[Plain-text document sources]
■ ■ ■ ■

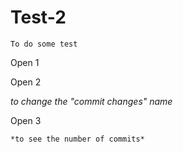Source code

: # Test-2
    To do some test 


  Open 1
 
 
  Open 2 
  
  *to change the "commit changes" name*


  Open 3
  
    *to see the number of commits*
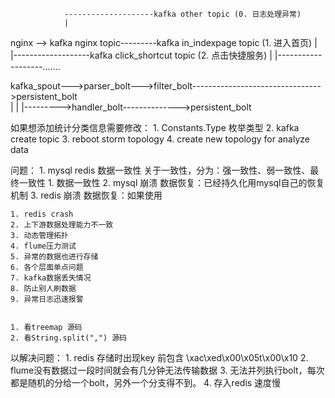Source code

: 				--------------------kafka other topic (0. 日志处理异常)	
				|
nginx --> kafka nginx topic---------kafka in_indexpage topic (1. 进入首页)
				|
				|-------------------kafka click_shortcut topic (2. 点击快捷服务)
				|
				|-------------------.......
				
				
kafka_spout--->parser_bolt--->filter_bolt-------------------------------->persistent_bolt	
									|
									|
									|--------->handler_bolt-------------->persistent_bolt

如果想添加统计分类信息需要修改：
		1. Constants.Type 枚举类型
		2. kafka create topic
		3. reboot storm topology
		4. create new topology for analyze data 
		
		

问题：
	1. mysql redis 数据一致性	关于一致性，分为：强一致性、弱一致性、最终一致性
			1. 数据一致性
			2. mysql 崩溃	数据恢复：已经持久化用mysql自己的恢复机制
			3. redis 崩溃	数据恢复：如果使用
			
	1. redis crash
	2. 上下游数据处理能力不一致
	3. 动态管理拓扑
	4. flume压力测试
	5. 异常的数据也进行存储
	6. 各个层面单点问题
	7. kafka数据丢失情况
	8. 防止别人刷数据
	9. 异常日志迅速报警
	
	
	1. 看treemap 源码
	2. 看String.split(",") 源码
	
以解决问题：
	1. redis 存储时出现key 前包含 \xac\xed\x00\x05t\x00\x10
	2. flume没有数据过一段时间就会有几分钟无法传输数据
	3. 无法并列执行bolt，每次都是随机的分给一个bolt，另外一个分支得不到。
	4. 存入redis 速度慢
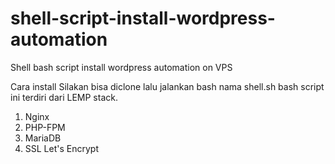 # shell-script-install-wordpress-automation
Shell bash script install wordpress automation on VPS

Cara install 
Silakan bisa diclone lalu jalankan bash nama shell.sh
bash script ini terdiri dari LEMP stack.
1. Nginx
2. PHP-FPM
3. MariaDB
4. SSL Let's Encrypt
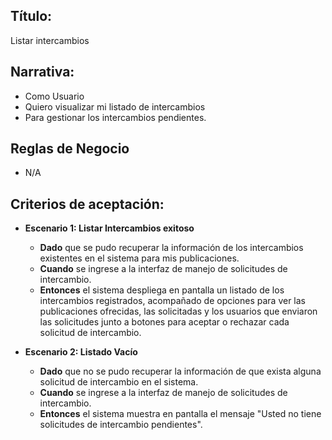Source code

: ## Título:
Listar intercambios
## Narrativa:
- Como Usuario
- Quiero visualizar mi listado de intercambios
- Para gestionar los intercambios pendientes.
## Reglas de Negocio
- N/A
## Criterios de aceptación:
- **Escenario 1: Listar Intercambios exitoso**
    + **Dado** que se pudo recuperar la información de los intercambios existentes en el sistema para mis publicaciones.
    + **Cuando** se ingrese a la interfaz de manejo de solicitudes de intercambio. 
    + **Entonces** el sistema despliega en pantalla un listado de los intercambios registrados, acompañado de opciones para ver las publicaciones ofrecidas, las solicitadas y los usuarios que enviaron las solicitudes junto a botones para aceptar o rechazar cada solicitud de intercambio.

- **Escenario 2: Listado Vacío**
    + **Dado** que no se pudo recuperar la información de que exista alguna solicitud de intercambio en el sistema.
    + **Cuando** se ingrese a la interfaz de manejo de solicitudes de intercambio. 
    + **Entonces** el sistema muestra en pantalla el mensaje "Usted no tiene solicitudes de intercambio pendientes". 
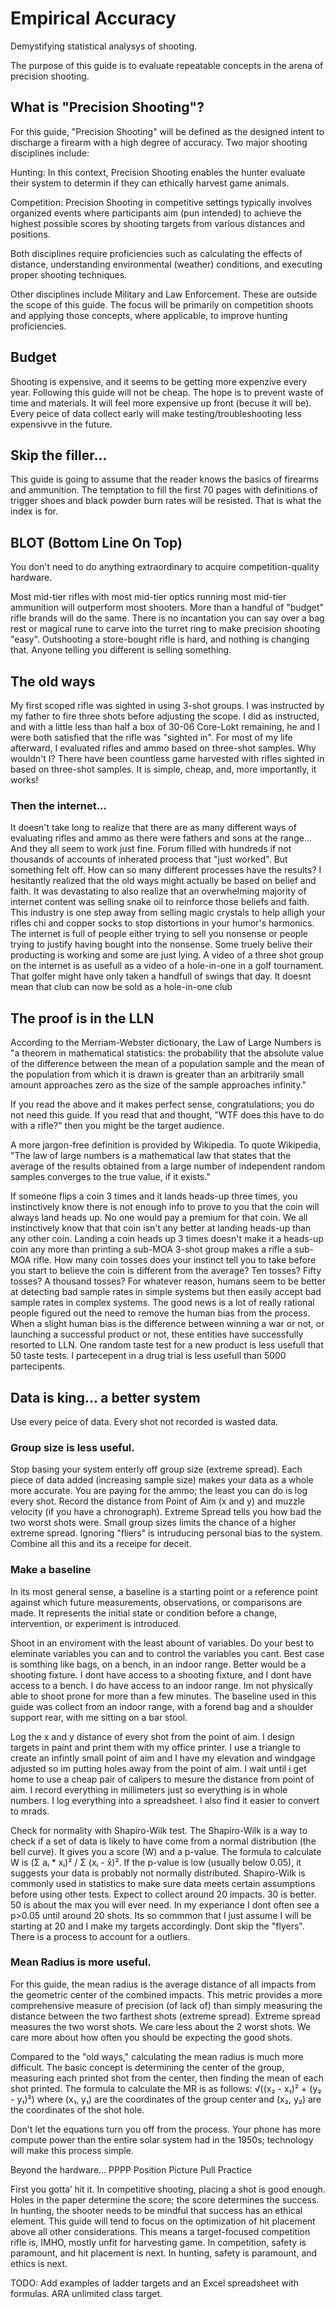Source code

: # Empirical Accuracy
Demystifying statistical analysys of shooting.

The purpose of this guide is to evaluate repeatable concepts in the arena of precision shooting.

## What is "Precision Shooting"?
For this guide, "Precision Shooting" will be defined as the designed intent to discharge a firearm with a high degree of accuracy. Two major shooting disciplines include:

Hunting: In this context, Precision Shooting enables the hunter evaluate their system to determin if they can ethically harvest game animals.

Competition: Precision Shooting in competitive settings typically involves organized events where participants aim (pun intended) to achieve the highest possible scores by shooting targets from various distances and positions.

Both disciplines require proficiencies such as calculating the effects of distance, understanding environmental (weather) conditions, and executing proper shooting techniques.

Other disciplines include Military and Law Enforcement. These are outside the scope of this guide. The focus will be primarily on competition shoots and applying those concepts, where applicable, to improve hunting proficiencies.

## Budget
Shooting is expensive, and it seems to be getting more expenzive every year.  Following this guide will not be cheap.  The hope is to prevent waste of time and materials.  It will feel more expensive up front (becuse it will be).  Every peice of data collect early will make testing/troubleshooting less expensivve in the future.   

## Skip the filler...
This guide is going to assume that the reader knows the basics of firearms and ammunition. The temptation to fill the first 70 pages with definitions of trigger shoes and black powder burn rates will be resisted. That is what the index is for.

## BLOT (Bottom Line On Top)
You don't need to do anything extraordinary to acquire competition-quality hardware.

Most mid-tier rifles with most mid-tier optics running most mid-tier ammunition will outperform most shooters. More than a handful of "budget" rifle brands will do the same. There is no incantation you can say over a bag rest or magical rune to carve into the turret ring to make precision shooting "easy". Outshooting a store-bought rifle is hard, and nothing is changing that. Anyone telling you different is selling something.

## The old ways
My first scoped rifle was sighted in using 3-shot groups. I was instructed by my father to fire three shots before adjusting the scope. I did as instructed, and with a little less than half a box of 30-06 Core-Lokt remaining, he and I were both satisfied that the rifle was "sighted in". For most of my life afterward, I evaluated rifles and ammo based on three-shot samples. Why wouldn't I? There have been countless game harvested with rifles sighted in based on three-shot samples. It is simple, cheap, and, more importantly, it works!  

### Then the internet...
It doesn't take long to realize that there are as many different ways of evaluating rifles and ammo as there were fathers and sons at the range... And they all seem to work just fine.  Forum filled with hundreds if not thousands of accounts of inherated process that "just worked".  But something felt off. How can so many different processes have the results? I hesitantly realized that the old ways might actually be based on belief and faith.  It was devastating to also realize that an overwhelming majority of internet content was selling snake oil to reinforce those beliefs and faith.  This industry is one step away from selling magic crystals to help alligh your rifles chi and copper socks to stop distortions in your humor's harmonics.  The internet is full of people either trying to sell you nonsense or people trying to justify having bought into the nonsense.  Some truely belive their producting is working and some are just lying.  A video of a three shot group on the internet is as usefull as a video of a hole-in-one in a golf tournament.  That golfer might have only taken a handfull of swings that day.  It doesnt mean that club can now be sold as a hole-in-one club          

## The proof is in the LLN
According to the Merriam-Webster dictionary, the Law of Large Numbers is "a theorem in mathematical statistics: the probability that the absolute value of the difference between the mean of a population sample and the mean of the population from which it is drawn is greater than an arbitrarily small amount approaches zero as the size of the sample approaches infinity."

If you read the above and it makes perfect sense, congratulations; you do not need this guide. If you read that and thought, "WTF does this have to do with a rifle?" then you might be the target audience.

A more jargon-free definition is provided by Wikipedia. To quote Wikipedia, "The law of large numbers is a mathematical law that states that the average of the results obtained from a large number of independent random samples converges to the true value, if it exists."

If someone flips a coin 3 times and it lands heads-up three times, you instinctively know there is not enough info to prove to you that the coin will always land heads up. No one would pay a premium for that coin. We all instinctively know that that coin isn't any better at landing heads-up than any other coin. Landing a coin heads up 3 times doesn't make it a heads-up coin any more than printing a sub-MOA 3-shot group makes a rifle a sub-MOA rifle. How many coin tosses does your instinct tell you to take before you start to believe the coin is different from the average? Ten tosses? Fifty tosses? A thousand tosses? For whatever reason, humans seem to be better at detecting bad sample rates in simple systems but then easily accept bad sample rates in complex systems. The good news is a lot of really rational people figured out the need to remove the human bias from the process. When a slight human bias is the difference between winning a war or not, or launching a successful product or not, these entities have successfully resorted to LLN.  One random taste test for a new product is less usefull that 50 taste tests.  I partecepent in a drug trial is less usefull than 5000 partecipents.  

## Data is king... a better system
Use every peice of data.  Every shot not recorded is wasted data.

### Group size is less useful.
Stop basing your system enterly off group size (extreme spread).  Each piece of data added (increasing sample size) makes your data as a whole more accurate. You are paying for the ammo; the least you can do is log every shot. Record the distance from Point of Aim (x and y) and muzzle velocity (if you have a chronograph).  Extreme Spread tells you how bad the two worst shots were.  Small group sizes limits the chance of a higher extreme spread.  Ignoring "fliers" is intruducing personal bias to the system.  Combine all this and its a receipe for deceit.     

### Make a baseline
In its most general sense, a baseline is a starting point or a reference point against which future measurements, observations, or comparisons are made. It represents the initial state or condition before a change, intervention, or experiment is introduced.

Shoot in an enviroment with the least abount of variables.  Do your best to eleminate variables you can and to control the variables you cant.  Best case is somthing like bags, on a bench, in an indoor range.  Better would be a shooting fixture.  I dont have access to a shooting fixture, and I dont have access to a bench.  I do have access to an indoor range.  Im not physically able to shoot prone for more than a few minutes.  The baseline used in this guide was collect from an indoor range, with a forend bag and a shoulder support rear, with me sitting on a bar stool.       

Log the x and y distance of every shot from the point of aim.  I design targets in paint and print them with my office printer.  I use a triangle to create an infintly small point of aim and I have my elevation and windgage adjusted so im putting holes away from the point of aim.  I wait until i get home to use a cheap pair of calipers to mesure the distance from point of aim.  I record everything in millimeters just so everything is in whole numbers.  I log everything into a spreadsheet.  I also find it easier to convert to mrads.



Check for normality with Shapiro-Wilk test.  The Shapiro-Wilk is a way to check if a set of data is likely to have come from a normal distribution (the bell curve). It gives you a score (W) and a p-value. The formula to calculate W is (Σ aᵢ * xᵢ)² / Σ (xᵢ - x̄)².  If the p-value is low (usually below 0.05), it suggests your data is probably not normally distributed. Shapiro-Wilk is commonly used in statistics to make sure data meets certain assumptions before using other tests.  Expect to collect around 20 impacts.  30 is better.  50 is about the max you will ever need.  In my experiance I dont often see a p>0.05 until around 20 shots.  Its so commmon that I just assume I will be starting at 20 and I make my targets accordingly.  Dont skip the "flyers".  There is a process to account for a outliers.    

### Mean Radius is more useful.
For this guide, the mean radius is the average distance of all impacts from the geometric center of the combined impacts. This metric provides a more comprehensive measure of precision (of lack of) than simply measuring the distance between the two farthest shots (extreme spread). Extreme spread measures the two worst shots.  We care less about the 2 worst shots.  We care more about how often you should be expecting the good shots.

Compared to the "old ways," calculating the mean radius is much more difficult. The basic concept is determining the center of the group, measuring each printed shot from the center, then finding the mean of each shot printed. The formula to calculate the MR is as follows: √((x₂ - x₁)² + (y₂ - y₁)²) where (x₁, y₁) are the coordinates of the group center and (x₂, y₂) are the coordinates of the shot hole.

Don't let the equations turn you off from the process. Your phone has more compute power than the entire solar system had in the 1950s; technology will make this process simple.



Beyond the hardware... PPPP
Position
Picture
Pull
Practice

First you gotta’ hit it.
In competitive shooting, placing a shot is good enough. Holes in the paper determine the score; the score determines the success. In hunting, the shooter needs to be mindful that success has an ethical element. This guide will tend to focus on the optimization of hit placement above all other considerations. This means a target-focused competition rifle is, IMHO, mostly unfit for harvesting game. In competition, safety is paramount, and hit placement is next. In hunting, safety is paramount, and ethics is next.

TODO: Add examples of ladder targets and an Excel spreadsheet with formulas. ARA unlimited class target.



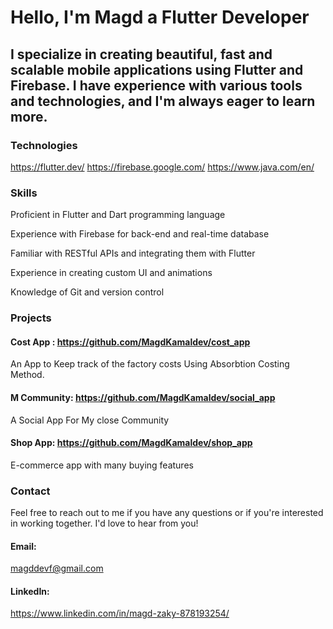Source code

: # Hello, I'm Magd a Flutter Developer

## I specialize in creating beautiful, fast and scalable mobile applications using Flutter and Firebase. I have experience with various tools and technologies, and I'm always eager to learn more.


### Technologies
https://flutter.dev/
https://firebase.google.com/
https://www.java.com/en/


### Skills

Proficient in Flutter and Dart programming language

Experience with Firebase for back-end and real-time database

Familiar with RESTful APIs and integrating them with Flutter

Experience in creating custom UI and animations

Knowledge of Git and version control


### Projects

#### Cost App : https://github.com/MagdKamaldev/cost_app

An App to Keep track of the factory costs Using Absorbtion Costing Method.

#### M Community: https://github.com/MagdKamaldev/social_app 

A Social App For My close Community

#### Shop App: https://github.com/MagdKamaldev/shop_app

E-commerce app with many buying features  

### Contact

Feel free to reach out to me if you have any questions or if you're interested in working together. I'd love to hear from you!


#### Email: 
magddevf@gmail.com

#### LinkedIn: 
https://www.linkedin.com/in/magd-zaky-878193254/
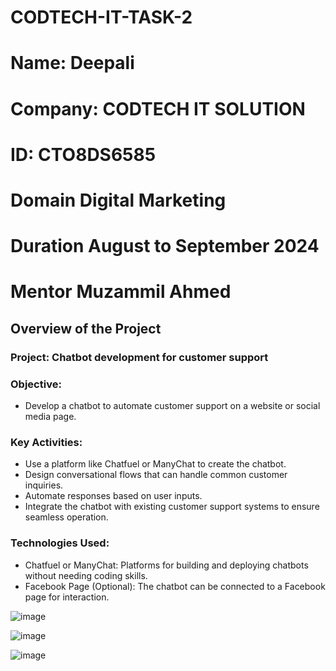 # CODTECH-IT-TASK-2

# **Name:** Deepali
# **Company:** CODTECH IT SOLUTION
# **ID:** CTO8DS6585
# **Domain** Digital Marketing
# **Duration** August to September 2024
# **Mentor** Muzammil Ahmed

## Overview of the Project

### Project: Chatbot development for customer support

### Objective:
- Develop a chatbot to automate customer support on a website or social media page.
### Key Activities:
- Use a platform like Chatfuel or ManyChat to create the chatbot.
- Design conversational flows that can handle common customer inquiries.
- Automate responses based on user inputs.
- Integrate the chatbot with existing customer support systems to ensure seamless operation.
### Technologies Used:
- Chatfuel or ManyChat: Platforms for building and deploying chatbots without needing coding skills.
- Facebook Page (Optional): The chatbot can be connected to a Facebook page for interaction.

![image](https://github.com/user-attachments/assets/a4bf9b11-ab08-4138-988d-a0b7b1dc570e)


![image](https://github.com/user-attachments/assets/9d4d3f9f-a948-4ce0-88c6-ec0b05146dd2)

![image](https://github.com/user-attachments/assets/548b2fde-7212-4feb-b052-85cae2349f62)
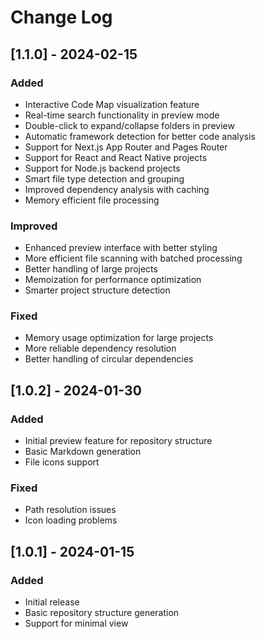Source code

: # Change Log

## [1.1.0] - 2024-02-15
### Added
- Interactive Code Map visualization feature
- Real-time search functionality in preview mode
- Double-click to expand/collapse folders in preview
- Automatic framework detection for better code analysis
- Support for Next.js App Router and Pages Router
- Support for React and React Native projects
- Support for Node.js backend projects
- Smart file type detection and grouping
- Improved dependency analysis with caching
- Memory efficient file processing

### Improved
- Enhanced preview interface with better styling
- More efficient file scanning with batched processing
- Better handling of large projects
- Memoization for performance optimization
- Smarter project structure detection

### Fixed
- Memory usage optimization for large projects
- More reliable dependency resolution
- Better handling of circular dependencies

## [1.0.2] - 2024-01-30
### Added
- Initial preview feature for repository structure
- Basic Markdown generation
- File icons support

### Fixed
- Path resolution issues
- Icon loading problems

## [1.0.1] - 2024-01-15
### Added
- Initial release
- Basic repository structure generation
- Support for minimal view
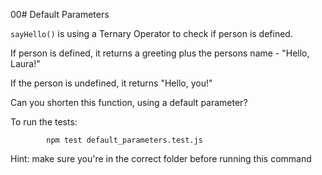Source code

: 00# Default Parameters

`sayHello()` is using a Ternary Operator to check if person is defined.

If person is defined, it returns a greeting plus the persons name - "Hello, Laura!"

If the person is undefined, it returns "Hello, you!"

Can you shorten this function, using a default parameter?

To run the tests:

            npm test default_parameters.test.js

Hint: make sure you're in the correct folder before running this command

■ ■ ■ ■

▸ **Task details**
The string "optimization" may appear in the lines of the records above. State how many lines contain it, with no other words.

▸ **Written reply**
3